[What the exercise asks] Return each line below exactly as it reads, and omit any image in it.
-------
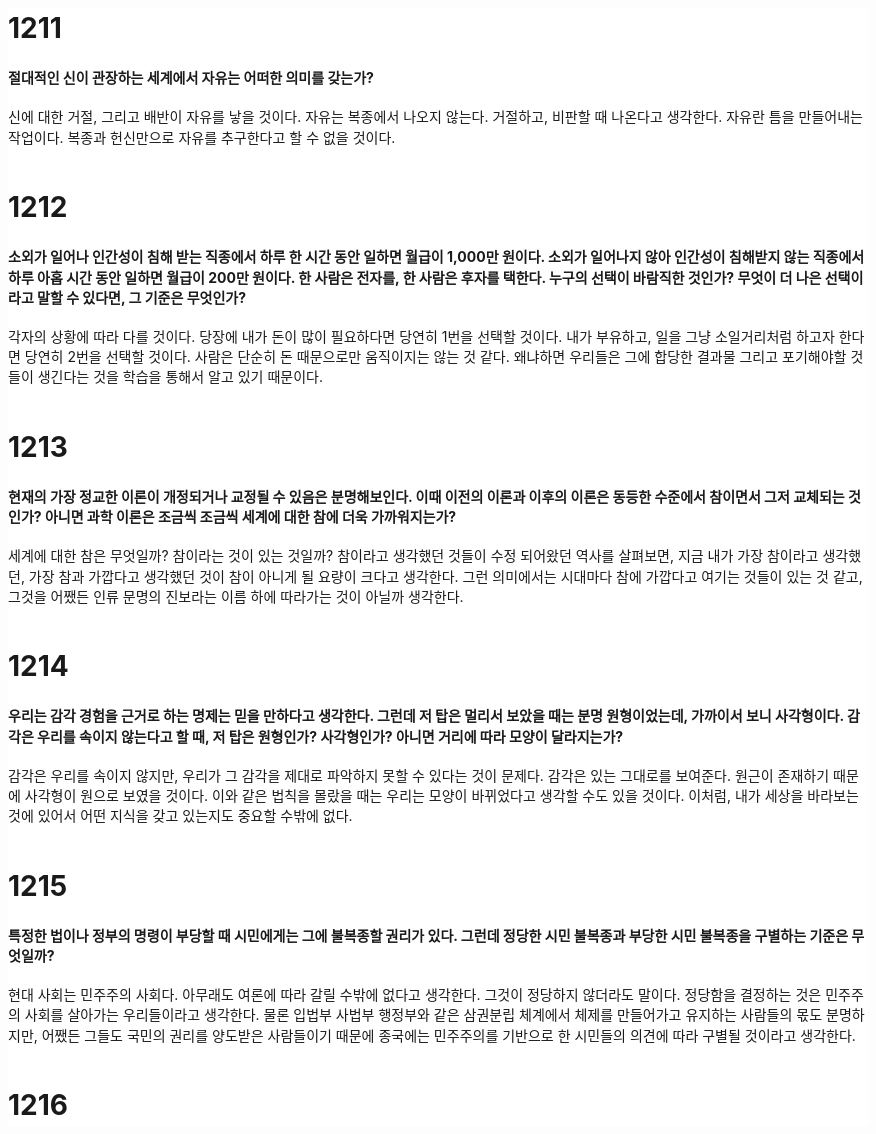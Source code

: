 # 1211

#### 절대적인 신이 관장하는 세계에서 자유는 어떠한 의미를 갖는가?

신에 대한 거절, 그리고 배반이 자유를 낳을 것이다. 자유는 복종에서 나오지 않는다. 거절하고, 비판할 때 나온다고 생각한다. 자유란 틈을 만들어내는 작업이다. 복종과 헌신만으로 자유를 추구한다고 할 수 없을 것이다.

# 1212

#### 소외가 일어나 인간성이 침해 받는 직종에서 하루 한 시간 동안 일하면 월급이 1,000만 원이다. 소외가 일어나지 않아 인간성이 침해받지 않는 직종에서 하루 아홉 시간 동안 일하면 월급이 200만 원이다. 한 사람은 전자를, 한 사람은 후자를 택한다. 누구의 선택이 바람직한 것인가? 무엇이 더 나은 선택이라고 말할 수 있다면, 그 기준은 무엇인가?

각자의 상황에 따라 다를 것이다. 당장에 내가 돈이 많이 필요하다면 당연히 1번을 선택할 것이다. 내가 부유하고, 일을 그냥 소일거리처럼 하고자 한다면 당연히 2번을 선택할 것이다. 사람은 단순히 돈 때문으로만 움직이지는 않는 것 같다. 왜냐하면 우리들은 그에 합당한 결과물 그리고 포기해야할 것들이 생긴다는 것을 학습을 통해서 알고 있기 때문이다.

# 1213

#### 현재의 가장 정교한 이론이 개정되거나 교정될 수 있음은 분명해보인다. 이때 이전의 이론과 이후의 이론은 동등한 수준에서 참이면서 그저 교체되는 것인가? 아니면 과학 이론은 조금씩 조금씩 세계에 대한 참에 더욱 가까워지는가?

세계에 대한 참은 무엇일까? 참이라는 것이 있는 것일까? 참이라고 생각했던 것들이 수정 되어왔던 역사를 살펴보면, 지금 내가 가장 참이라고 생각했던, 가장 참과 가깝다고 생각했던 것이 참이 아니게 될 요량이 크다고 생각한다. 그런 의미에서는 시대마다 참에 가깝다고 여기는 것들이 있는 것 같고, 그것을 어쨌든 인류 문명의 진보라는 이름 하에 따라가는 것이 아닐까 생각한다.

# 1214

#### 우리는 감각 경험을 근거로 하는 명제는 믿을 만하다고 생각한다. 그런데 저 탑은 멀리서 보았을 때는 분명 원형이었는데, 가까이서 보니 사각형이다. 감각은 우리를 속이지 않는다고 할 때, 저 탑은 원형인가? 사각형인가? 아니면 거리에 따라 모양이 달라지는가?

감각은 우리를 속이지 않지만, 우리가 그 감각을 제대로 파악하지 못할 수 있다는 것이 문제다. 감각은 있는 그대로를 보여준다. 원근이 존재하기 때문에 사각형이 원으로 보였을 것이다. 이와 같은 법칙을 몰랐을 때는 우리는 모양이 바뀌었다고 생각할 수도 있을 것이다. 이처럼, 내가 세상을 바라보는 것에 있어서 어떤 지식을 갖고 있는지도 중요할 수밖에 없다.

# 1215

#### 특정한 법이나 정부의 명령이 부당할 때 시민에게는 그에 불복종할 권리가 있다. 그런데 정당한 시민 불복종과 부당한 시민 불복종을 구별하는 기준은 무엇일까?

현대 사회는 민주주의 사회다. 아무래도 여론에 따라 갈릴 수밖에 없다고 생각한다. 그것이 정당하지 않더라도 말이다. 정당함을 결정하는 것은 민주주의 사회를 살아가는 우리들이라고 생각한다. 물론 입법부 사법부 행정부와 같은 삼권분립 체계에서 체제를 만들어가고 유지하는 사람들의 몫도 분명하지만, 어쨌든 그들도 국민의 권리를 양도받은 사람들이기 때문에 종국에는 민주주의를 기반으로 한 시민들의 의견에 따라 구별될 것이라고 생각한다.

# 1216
-------
[Solution to this task]
Source code

: # 1211

#### 절대적인 신이 관장하는 세계에서 자유는 어떠한 의미를 갖는가?

신에 대한 거절, 그리고 배반이 자유를 낳을 것이다. 자유는 복종에서 나오지 않는다. 거절하고, 비판할 때 나온다고 생각한다. 자유란 틈을 만들어내는 작업이다. 복종과 헌신만으로 자유를 추구한다고 할 수 없을 것이다.

# 1212

#### 소외가 일어나 인간성이 침해 받는 직종에서 하루 한 시간 동안 일하면 월급이 1,000만 원이다. 소외가 일어나지 않아 인간성이 침해받지 않는 직종에서 하루 아홉 시간 동안 일하면 월급이 200만 원이다. 한 사람은 전자를, 한 사람은 후자를 택한다. 누구의 선택이 바람직한 것인가? 무엇이 더 나은 선택이라고 말할 수 있다면, 그 기준은 무엇인가?

각자의 상황에 따라 다를 것이다. 당장에 내가 돈이 많이 필요하다면 당연히 1번을 선택할 것이다. 내가 부유하고, 일을 그냥 소일거리처럼 하고자 한다면 당연히 2번을 선택할 것이다. 사람은 단순히 돈 때문으로만 움직이지는 않는 것 같다. 왜냐하면 우리들은 그에 합당한 결과물 그리고 포기해야할 것들이 생긴다는 것을 학습을 통해서 알고 있기 때문이다.

# 1213

#### 현재의 가장 정교한 이론이 개정되거나 교정될 수 있음은 분명해보인다. 이때 이전의 이론과 이후의 이론은 동등한 수준에서 참이면서 그저 교체되는 것인가? 아니면 과학 이론은 조금씩 조금씩 세계에 대한 참에 더욱 가까워지는가?

세계에 대한 참은 무엇일까? 참이라는 것이 있는 것일까? 참이라고 생각했던 것들이 수정 되어왔던 역사를 살펴보면, 지금 내가 가장 참이라고 생각했던, 가장 참과 가깝다고 생각했던 것이 참이 아니게 될 요량이 크다고 생각한다. 그런 의미에서는 시대마다 참에 가깝다고 여기는 것들이 있는 것 같고, 그것을 어쨌든 인류 문명의 진보라는 이름 하에 따라가는 것이 아닐까 생각한다.

# 1214

#### 우리는 감각 경험을 근거로 하는 명제는 믿을 만하다고 생각한다. 그런데 저 탑은 멀리서 보았을 때는 분명 원형이었는데, 가까이서 보니 사각형이다. 감각은 우리를 속이지 않는다고 할 때, 저 탑은 원형인가? 사각형인가? 아니면 거리에 따라 모양이 달라지는가?

감각은 우리를 속이지 않지만, 우리가 그 감각을 제대로 파악하지 못할 수 있다는 것이 문제다. 감각은 있는 그대로를 보여준다. 원근이 존재하기 때문에 사각형이 원으로 보였을 것이다. 이와 같은 법칙을 몰랐을 때는 우리는 모양이 바뀌었다고 생각할 수도 있을 것이다. 이처럼, 내가 세상을 바라보는 것에 있어서 어떤 지식을 갖고 있는지도 중요할 수밖에 없다.

# 1215

#### 특정한 법이나 정부의 명령이 부당할 때 시민에게는 그에 불복종할 권리가 있다. 그런데 정당한 시민 불복종과 부당한 시민 불복종을 구별하는 기준은 무엇일까?

현대 사회는 민주주의 사회다. 아무래도 여론에 따라 갈릴 수밖에 없다고 생각한다. 그것이 정당하지 않더라도 말이다. 정당함을 결정하는 것은 민주주의 사회를 살아가는 우리들이라고 생각한다. 물론 입법부 사법부 행정부와 같은 삼권분립 체계에서 체제를 만들어가고 유지하는 사람들의 몫도 분명하지만, 어쨌든 그들도 국민의 권리를 양도받은 사람들이기 때문에 종국에는 민주주의를 기반으로 한 시민들의 의견에 따라 구별될 것이라고 생각한다.

# 1216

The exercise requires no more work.